I dried my Italian dry sausage in a grow tent last year in an unheated room it worked great ,I Put a Humidifier inside ,Put a Hydrometer inside Keep your Humidity around 75% so you don't get Case hardening ,....Great job
I remember years ago you use to be able to go into any little Italian deli shop here in Aus and get real dried cabana sticks they had hanging up for sale but not now because I was told it's against the law for them to sell it that way
Thank you mate about the grow tent never heard of them. I now live in Thailand a big move from the UK and in Thailand there are bugs every where. I bought an old upright fridge impossible to seal to stop the bugs. I have ordered a grow tent from Lazada 60x60x140 960baht and this should put my mind at ease and i will be trying out your recipe.

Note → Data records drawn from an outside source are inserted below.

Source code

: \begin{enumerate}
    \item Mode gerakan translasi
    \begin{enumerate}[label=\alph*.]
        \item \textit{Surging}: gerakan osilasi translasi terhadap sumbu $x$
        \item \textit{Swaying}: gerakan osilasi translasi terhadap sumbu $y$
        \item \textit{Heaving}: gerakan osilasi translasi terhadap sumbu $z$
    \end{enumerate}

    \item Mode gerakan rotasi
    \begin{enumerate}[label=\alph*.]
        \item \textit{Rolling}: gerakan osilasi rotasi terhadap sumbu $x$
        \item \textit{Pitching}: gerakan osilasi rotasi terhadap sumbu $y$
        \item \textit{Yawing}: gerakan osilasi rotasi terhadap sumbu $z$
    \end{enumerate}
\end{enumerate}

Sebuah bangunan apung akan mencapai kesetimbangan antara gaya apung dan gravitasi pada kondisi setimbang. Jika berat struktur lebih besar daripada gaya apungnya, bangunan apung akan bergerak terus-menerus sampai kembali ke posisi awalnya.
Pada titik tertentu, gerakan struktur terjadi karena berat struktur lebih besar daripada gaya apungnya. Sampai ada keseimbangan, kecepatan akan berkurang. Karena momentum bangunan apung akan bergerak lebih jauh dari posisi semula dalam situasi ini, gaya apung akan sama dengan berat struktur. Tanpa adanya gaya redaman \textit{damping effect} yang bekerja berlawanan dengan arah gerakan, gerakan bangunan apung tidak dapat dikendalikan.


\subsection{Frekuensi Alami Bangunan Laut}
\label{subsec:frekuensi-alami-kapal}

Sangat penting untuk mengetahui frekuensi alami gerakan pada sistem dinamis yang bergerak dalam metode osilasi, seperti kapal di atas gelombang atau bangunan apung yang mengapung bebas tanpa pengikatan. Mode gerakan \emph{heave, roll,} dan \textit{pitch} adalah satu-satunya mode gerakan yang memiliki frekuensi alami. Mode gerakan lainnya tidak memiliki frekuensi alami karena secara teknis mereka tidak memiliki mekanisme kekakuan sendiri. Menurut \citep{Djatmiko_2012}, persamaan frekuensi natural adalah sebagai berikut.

I love it, "really fuckin good", took the words right outta my mouth. Nice process, I might try it with slightly larger gut just to get a bigger end product, but man, those look great!

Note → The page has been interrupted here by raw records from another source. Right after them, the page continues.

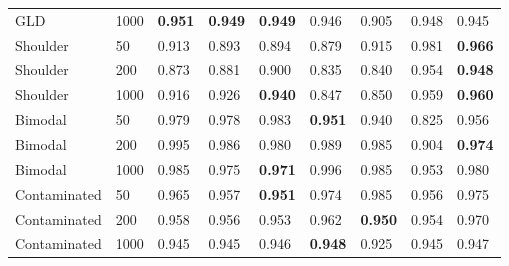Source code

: \begin{tabular}{lllllllll}
GLD & 1000 & \textbf{0.951} & \textbf{0.949} & \textbf{0.949} & 0.946 & 0.905 & 0.948 & 0.945 \\
Shoulder & 50 & 0.913 & 0.893 & 0.894 & 0.879 & 0.915 & 0.981 & \textbf{0.966} \\
Shoulder & 200 & 0.873 & 0.881 & 0.900 & 0.835 & 0.840 & 0.954 & \textbf{0.948} \\
Shoulder & 1000 & 0.916 & 0.926 & \textbf{0.940} & 0.847 & 0.850 & 0.959 & \textbf{0.960} \\
Bimodal & 50 & 0.979 & 0.978 & 0.983 & \textbf{0.951} & 0.940 & 0.825 & 0.956 \\
Bimodal & 200 & 0.995 & 0.986 & 0.980 & 0.989 & 0.985 & 0.904 & \textbf{0.974} \\
Bimodal & 1000 & 0.985 & 0.975 & \textbf{0.971} & 0.996 & 0.985 & 0.953 & 0.980 \\
Contaminated & 50 & 0.965 & 0.957 & \textbf{0.951} & 0.974 & 0.985 & 0.956 & 0.975 \\
Contaminated & 200 & 0.958 & 0.956 & 0.953 & 0.962 & \textbf{0.950} & 0.954 & 0.970 \\
Contaminated & 1000 & 0.945 & 0.945 & 0.946 & \textbf{0.948} & 0.925 & 0.945 & 0.947 \\
\bottomrule
\end{tabular}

Hi Hope someone can help. I'm trying to figure out how on earth to get constant 13 degrees with also air flow. Remember my grandad back in a day used to dry sausages just in room and it use to taste awesome. Can you not keep it in dark cupboard with temperature around 18 degrees? I can buy some cheap small fridge for it but how do you keep air flow in it? Once the fridge door is closed thats it.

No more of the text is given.